Joe Biden’s Interventionist Secretary of State Pick

Antony Blinken pushed for intervention in Iraq, Syria, Libya, and Yemen

On Monday, Joe Biden announced he will nominate his long-time advisor Antony Blinken to be the secretary of state for the incoming administration. Blinken has a long history of advocating for intervention in places like Iraq, Syria, Libya, and Yemen.

Blinken was Biden’s top aide in 2002 when Biden was leading the charge in the Senate to give George W. Bush his invasion of Iraq. In 2006, Biden penned an Op-ed for The New York Times that called for dividing Iraq into three separate autonomous zones with a central government in Baghdad, later referred to as a “soft partition.” According to the Times, Blinken helped craft Biden’s proposal.

Blinken served various posts in the Obama administration. First, as then-Vice President Joe Biden’s national security advisor from 2009 to 2013, as the deputy national security advisor from 2013 to 2015, and as the deputy secretary of state from 2015 to 2017.

Seen as a loyal Biden aide, Blinken surprised some in the White House when he broke with Biden and supported military intervention in Libya in 2011, according to The Washington Post. Blinken also called for US action in Syria after Barack Obama was reelected in 2012. Sources told the Post in 2013 that Blinken “was less enthusiastic than Biden” about Obama seeking Congressional approval for a military strike on Syria.

In 2019, Blinken co-authored an Op-ed in The Washington Post with neoconservative Robert Kagan. The piece argued against President Trump’s “America First” foreign policy and said the US did “too little” in Syria. “Without bringing appropriate power to bear [in Syria], no peace could be negotiated, much less imposed,” the article reads.

In 2015, Blinken facilitated an increase in weapons sales and intelligence sharing for the Saudi-led coalition after it intervened in Yemen to fight the Houthis. “We have expedited weapons deliveries, we have increased our intelligence sharing, and we have established a joint coordination planning cell in the Saudi operation center,” Blinken said in April 2015.

In 2018, Blinken joined over two dozen former Obama administration officials and signed a letter calling for an end to US support for the war in Yemen. But in 2019, Blinken’s name was noticeably absent from a similar letter that included Obama-era officials like Susan Rice, Samantha Power, and Ben Rhodes.

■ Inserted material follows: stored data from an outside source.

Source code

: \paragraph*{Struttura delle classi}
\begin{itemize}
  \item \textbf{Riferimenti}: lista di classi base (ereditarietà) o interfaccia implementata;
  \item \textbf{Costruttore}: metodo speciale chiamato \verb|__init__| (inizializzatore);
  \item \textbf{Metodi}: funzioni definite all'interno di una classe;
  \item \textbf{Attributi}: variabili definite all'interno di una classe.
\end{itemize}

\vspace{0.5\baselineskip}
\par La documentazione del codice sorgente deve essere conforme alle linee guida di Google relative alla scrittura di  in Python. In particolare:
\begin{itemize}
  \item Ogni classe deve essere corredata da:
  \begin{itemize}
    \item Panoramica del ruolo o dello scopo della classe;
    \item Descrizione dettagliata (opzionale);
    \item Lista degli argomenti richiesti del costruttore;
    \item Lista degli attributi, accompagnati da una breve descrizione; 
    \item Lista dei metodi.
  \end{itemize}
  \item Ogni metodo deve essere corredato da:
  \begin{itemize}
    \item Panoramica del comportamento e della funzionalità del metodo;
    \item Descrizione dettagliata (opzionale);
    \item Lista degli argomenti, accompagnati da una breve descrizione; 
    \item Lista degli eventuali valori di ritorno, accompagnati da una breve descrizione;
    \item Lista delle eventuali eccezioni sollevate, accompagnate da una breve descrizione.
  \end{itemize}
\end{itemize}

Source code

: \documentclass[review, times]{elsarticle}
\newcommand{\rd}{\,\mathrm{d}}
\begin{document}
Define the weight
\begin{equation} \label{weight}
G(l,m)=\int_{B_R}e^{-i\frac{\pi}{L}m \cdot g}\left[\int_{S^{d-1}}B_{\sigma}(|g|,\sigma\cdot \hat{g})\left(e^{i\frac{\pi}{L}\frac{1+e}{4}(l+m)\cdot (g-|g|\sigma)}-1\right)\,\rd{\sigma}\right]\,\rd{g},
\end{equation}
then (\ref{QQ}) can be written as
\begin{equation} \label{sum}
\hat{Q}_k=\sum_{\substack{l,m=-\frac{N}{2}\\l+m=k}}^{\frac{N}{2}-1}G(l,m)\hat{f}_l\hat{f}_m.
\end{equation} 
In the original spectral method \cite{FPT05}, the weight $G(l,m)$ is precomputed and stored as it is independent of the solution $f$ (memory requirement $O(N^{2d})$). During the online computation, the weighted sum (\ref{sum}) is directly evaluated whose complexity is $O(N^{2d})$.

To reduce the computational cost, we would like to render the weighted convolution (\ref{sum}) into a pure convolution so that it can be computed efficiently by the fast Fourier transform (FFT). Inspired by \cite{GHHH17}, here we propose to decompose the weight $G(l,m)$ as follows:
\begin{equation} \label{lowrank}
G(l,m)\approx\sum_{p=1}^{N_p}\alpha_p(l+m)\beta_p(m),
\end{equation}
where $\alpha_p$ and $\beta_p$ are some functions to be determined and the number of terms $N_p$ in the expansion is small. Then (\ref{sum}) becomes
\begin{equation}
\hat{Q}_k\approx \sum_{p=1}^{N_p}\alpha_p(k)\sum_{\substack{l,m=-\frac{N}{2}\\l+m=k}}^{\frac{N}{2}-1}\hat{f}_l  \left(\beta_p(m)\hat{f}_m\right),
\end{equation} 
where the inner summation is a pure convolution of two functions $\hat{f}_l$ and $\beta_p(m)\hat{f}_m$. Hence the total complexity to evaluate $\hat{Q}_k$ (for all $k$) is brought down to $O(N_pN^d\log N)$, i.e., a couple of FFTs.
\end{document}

One area where a Biden administration could be less hawkish than a Trump administration is Iran. Blinken has been critical of President Trump’s decision to withdraw from the 2015 Iran nuclear deal, known as the Joint Comprehensive Plan of Action (JCPOA). Speaking at an event earlier this year, Blinken said Biden would return to the JCPOA. “[Biden] would seek to build on the nuclear deal to make it longer and stronger if Iran returns to strict compliance,” he said.

While Blinken is a proponent of the JCPOA, it’s worth noting that Iran hawks seem happy with Biden’s choice. Mark Dubowitz, the head of the Foundation for Defense of Democracies, a think tank that regularly calls for regime change in Tehran, celebrated Blinken’s nomination. Dubowitz wrote on Twitter that Blinken and Michele Flournoy, a front runner to be Biden’s secretary of defense, would make “a superb national security team. The country will be very fortunate to have them in public service.”

Another force that will clash with Biden and Blinken’s stated goal to return back to the JCPOA is Israel, a country Blinken is a staunch supporter of. The Obama administration signed a deal in 2016 that gives Israel $38 billion in military aid over the course of a decade, until 2027.

Shortly after Biden was announced the winner of the presidential election, Israeli sources said they were already planning to reach out to Biden about a new long-term military aid package. With some progressives in Congress calling for the US to leverage military aid to Israel over its abuses of Palestinians, Blinken made it clear that a Biden administration’s support for Israel would be unconditional.

“He [Biden] would not tie military assistance to Israel to any political decisions that it makes. Period. Full stop. He said it; he’s committed to it. And that would be the policy of the Biden administration,” Blinken said in May.